The tangent at $(a,b)$ is perpendicular to the line through the center of the circle $O$ and $(a,b)$, which has slope $\frac{b}{a}$. So the slope of the tangent is the opposite reciprocal of this, which is $-\frac{a}{b}$. The equation of the tangent is of the form $y=-\frac{a}{b}x+c$ with intersecting $(a,b)$ which leads to $b=-\frac{a}{b}a+c$ $b=-\frac{a^2}{b}+c$ $c=b+\frac{a^2}{b}$ $c=\frac{a^2+b^2}{b}$ Then the equation of the tangent is $y=-\frac{a}{b}x+\frac{a^2+b^2}{b}$ Equating this to the parabola gives $x^2+1=-\frac{a}{b}x+\frac{a^2+b^2}{b}$ $x^2+\frac{a}{b}x+1-\frac{a^2+b^2}{b}=0$ For there to be only one intersection, by the quadratic formula, $\frac{a^2}{b^2} = 4- \frac{4(a^2+b^2)}{b}$ $a^2=4b^2-4a^2b-4b^3$ ... no clue what to do now xD

The equation of tangent will be ax+by-1=0.Also this equation and the equation of parabola has unique solution so eliminate any one variable to get a quadratic in the other,then apply the condition ,discriminant =0 for unique solution.Also use the fact that (a,b) lies on the circle.By this we get 3 points.

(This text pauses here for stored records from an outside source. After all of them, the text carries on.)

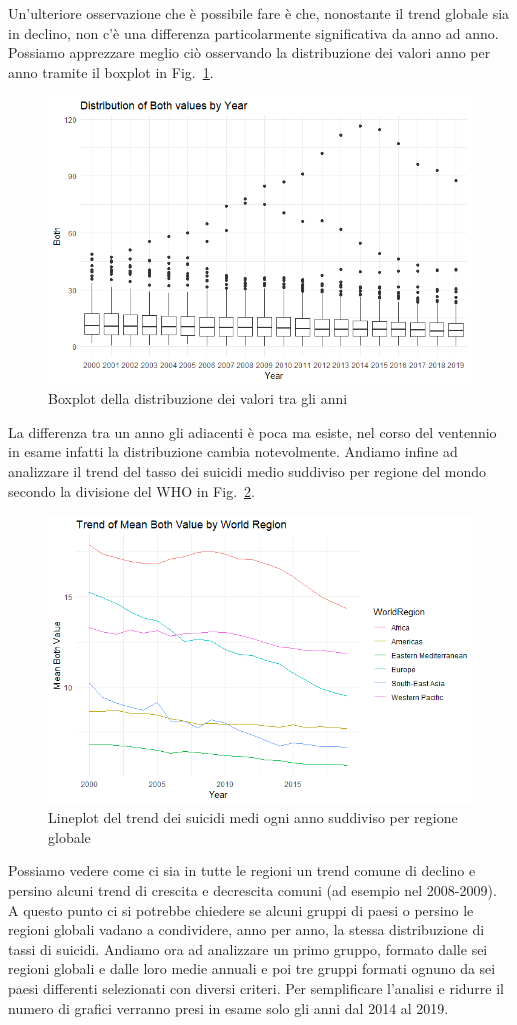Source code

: \documentclass[conference]{IEEEtran}
\begin{document}
Un'ulteriore osservazione che è possibile fare è
che, nonostante il trend globale sia in declino, non c'è una differenza
particolarmente significativa da anno ad anno. Possiamo apprezzare meglio
ciò osservando la distribuzione dei valori anno per anno tramite il boxplot
in Fig.~\ref{3boxyears}.
\begin{figure}[htbp]
    \centerline{\includegraphics[width=.5\textwidth]{img/3 - Boxyears.png}}
    \caption{Boxplot della distribuzione dei valori tra gli anni}
    \label{3boxyears}
\end{figure}
La differenza tra un anno gli adiacenti è poca ma esiste, nel corso del ventennio
in esame infatti la distribuzione cambia notevolmente.
Andiamo infine ad analizzare il trend del tasso dei suicidi medio suddiviso
per regione del mondo secondo la divisione del WHO in Fig.~\ref{4wrtrend}.
\begin{figure}[htbp]
    \centerline{\includegraphics[width=.5\textwidth]{img/4 - WRTrend.png}}
    \caption{Lineplot del trend dei suicidi medi ogni anno suddiviso per regione globale}
    \label{4wrtrend}
\end{figure}
Possiamo vedere come ci sia in tutte le regioni un trend comune di declino e persino
alcuni trend di crescita e decrescita comuni (ad esempio nel 2008-2009).
A questo punto ci si potrebbe chiedere se alcuni gruppi
di paesi o persino le regioni globali vadano a condividere, anno per anno,
la stessa distribuzione di tassi di suicidi. Andiamo ora ad analizzare
un primo gruppo, formato dalle sei regioni globali e dalle loro medie annuali
e poi tre gruppi formati ognuno da sei paesi differenti selezionati con diversi criteri.
Per semplificare l'analisi e ridurre il numero di grafici verranno presi in esame solo
gli anni dal 2014 al 2019.
\end{document}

The equation of tangent is ax＋by＝1.So,the following simultaneous equations have unique solution. ax＋by＝1---① y＝x＾2＋1---② Case1）b＝0 a=±1,so ①⇔x＝±1 and ②⇔y＝2.Then （a,b）＝（±1,0） Case2）b≠0 ①⇔y＝－a/b・x＋1/b, so ②⇔－a/b・x＋1/b＝x＾2＋1⇔bx＾2＋ax＋（b－1）＝0.Discriminant D＝a＾2－4b（b－1）＝0⇔1－b＾2－4b（b－1）＝0⇔5b＾2－4b－1＝0⇔b＝1,－1/5.Then （a,b）＝（0,1）,（±2/5・6＾1/2,－1/5）. By Case1,2 we conclude that （a,b）＝（0,1）,（±1,0）,（±2/5・6＾1/2,－1/5）.